(Work to be completed): Could you return each line of the material that has "search" in it?

(Available records):
BEGIN

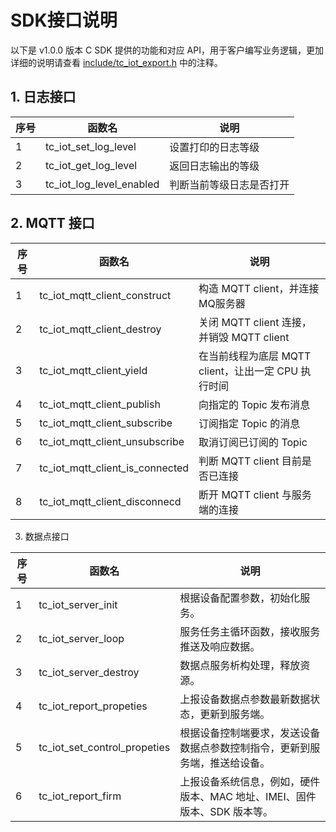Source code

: # SDK接口说明
以下是 v1.0.0 版本 C SDK 提供的功能和对应 API，用于客户编写业务逻辑，更加详细的说明请查看 [include/tc_iot_export.h](https://tencentyun.github.io/tencent-cloud-iotsuite-embedded-c/sdk/tc__iot__export_8h.html) 中的注释。

## 1. 日志接口

| 序号        | 函数名      | 说明        |
| ---------- | ---------- | ---------- |
| 1          | tc_iot_set_log_level | 设置打印的日志等级 |
| 2          | tc_iot_get_log_level | 返回日志输出的等级 |
| 3          | tc_iot_log_level_enabled | 判断当前等级日志是否打开 |



## 2. MQTT 接口

| 序号        | 函数名      | 说明        |
| ---------- | ---------- | ---------- |
| 1 | tc_iot_mqtt_client_construct | 构造 MQTT client，并连接MQ服务器 |
| 2 | tc_iot_mqtt_client_destroy | 关闭 MQTT client 连接，并销毁 MQTT client |
| 3 | tc_iot_mqtt_client_yield | 在当前线程为底层 MQTT client，让出一定 CPU 执行时间 |
| 4 | tc_iot_mqtt_client_publish | 向指定的 Topic 发布消息 |
| 5 | tc_iot_mqtt_client_subscribe | 订阅指定 Topic 的消息 |
| 6 | tc_iot_mqtt_client_unsubscribe | 取消订阅已订阅的 Topic |
| 7 | tc_iot_mqtt_client_is_connected | 判断 MQTT client 目前是否已连接 |
| 8 | tc_iot_mqtt_client_disconnecd | 断开 MQTT client 与服务端的连接 |

3. 数据点接口

| 序号        | 函数名      | 说明        |
| ---------- | ---------- | ---------- |
| 1 | tc_iot_server_init | 根据设备配置参数，初始化服务。 |
| 2 | tc_iot_server_loop | 服务任务主循环函数，接收服务推送及响应数据。 |
| 3 | tc_iot_server_destroy | 数据点服务析构处理，释放资源。 |
| 4 | tc_iot_report_propeties | 上报设备数据点参数最新数据状态，更新到服务端。|
| 5 | tc_iot_set_control_propeties | 根据设备控制端要求，发送设备数据点参数控制指令，更新到服务端，推送给设备。 |
| 6 | tc_iot_report_firm | 上报设备系统信息，例如，硬件版本、MAC 地址、IMEI、固件版本、SDK 版本等。|


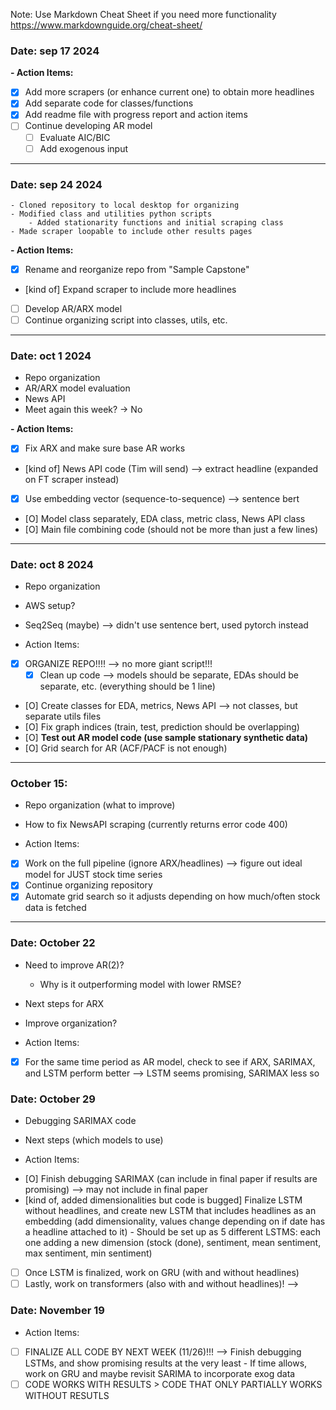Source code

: Note: Use Markdown Cheat Sheet if you need more functionality
https://www.markdownguide.org/cheat-sheet/
### Date: sep 17 2024 

**- Action Items:**
* [X] Add more scrapers (or enhance current one) to obtain more headlines
* [X] Add separate code for classes/functions
* [X] Add readme file with progress report and action items
* [ ] Continue developing AR model
    * [ ] Evaluate AIC/BIC
    * [ ] Add exogenous input
---
### Date: sep 24 2024 
    - Cloned repository to local desktop for organizing
    - Modified class and utilities python scripts
        - Added stationarity functions and initial scraping class
    - Made scraper loopable to include other results pages
    

**- Action Items:**
* [X] Rename and reorganize repo from "Sample Capstone"
* [kind of] Expand scraper to include more headlines
* [ ] Develop AR/ARX model
* [ ] Continue organizing script into classes, utils, etc.
---
### Date: oct 1 2024 
- Repo organization
- AR/ARX model evaluation
- News API
- Meet again this week? -> No


**- Action Items:**
* [X] Fix ARX and make sure base AR works
* [kind of] News API code (Tim will send) --> extract headline (expanded on FT scraper instead)
* [X] Use embedding vector (sequence-to-sequence) --> sentence bert
* [O] Model class separately, EDA class, metric class, News API class
* [O] Main file combining code (should not be more than just a few lines)
---
### Date: oct 8 2024
- Repo organization
- AWS setup?
- Seq2Seq (maybe) --> didn't use sentence bert, used pytorch instead


- Action Items:
* [X] ORGANIZE REPO!!!! --> no more giant script!!!
   * [X] Clean up code --> models should be separate, EDAs should be separate, etc. (everything should be 1 line)
* [O] Create classes for EDA, metrics, News API --> not classes, but separate utils files
* [O] Fix graph indices (train, test, prediction should be overlapping)
* [O] **Test out AR model code (use sample stationary synthetic data)**
* [O] Grid search for AR (ACF/PACF is not enough)

---
### October 15: 
- Repo organization (what to improve)
- How to fix NewsAPI scraping (currently returns error code 400)


- Action Items:
* [X] Work on the full pipeline (ignore ARX/headlines) --> figure out ideal model for JUST stock time series
* [X] Continue organizing repository
* [X] Automate grid search so it adjusts depending on how much/often stock data is fetched
---
### Date: October 22
- Need to improve AR(2)?
   - Why is it outperforming model with lower RMSE?
- Next steps for ARX
- Improve organization?


- Action Items:
* [X] For the same time period as AR model, check to see if ARX, SARIMAX, and LSTM perform better --> LSTM seems promising, SARIMAX less so

### Date: October 29

- Debugging SARIMAX code
- Next steps (which models to use)

- Action Items:
* [O] Finish debugging SARIMAX (can include in final paper if results are promising) --> may not include in final paper
* [kind of, added dimensionalities but code is bugged] Finalize LSTM without headlines, and create new LSTM that includes headlines as an embedding (add dimensionality, values change depending on if date has a headline attached to it)
      - Should be set up as 5 different LSTMS: each one adding a new dimension (stock (done), sentiment, mean sentiment, max sentiment, min sentiment)
* [ ] Once LSTM is finalized, work on GRU (with and without headlines)
* [ ] Lastly, work on transformers (also with and without headlines)! --> 

### Date: November 19
- Action Items:
* [ ] FINALIZE ALL CODE BY NEXT WEEK (11/26)!!! --> Finish debugging LSTMs, and show promising results at the very least
      - If time allows, work on GRU and maybe revisit SARIMA to incorporate exog data
* [ ] CODE WORKS WITH RESULTS > CODE THAT ONLY PARTIALLY WORKS WITHOUT RESUTLS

END

(Solution to this problem):
* [O] Grid search for AR (ACF/PACF is not enough)
* [X] Automate grid search so it adjusts depending on how much/often stock data is fetched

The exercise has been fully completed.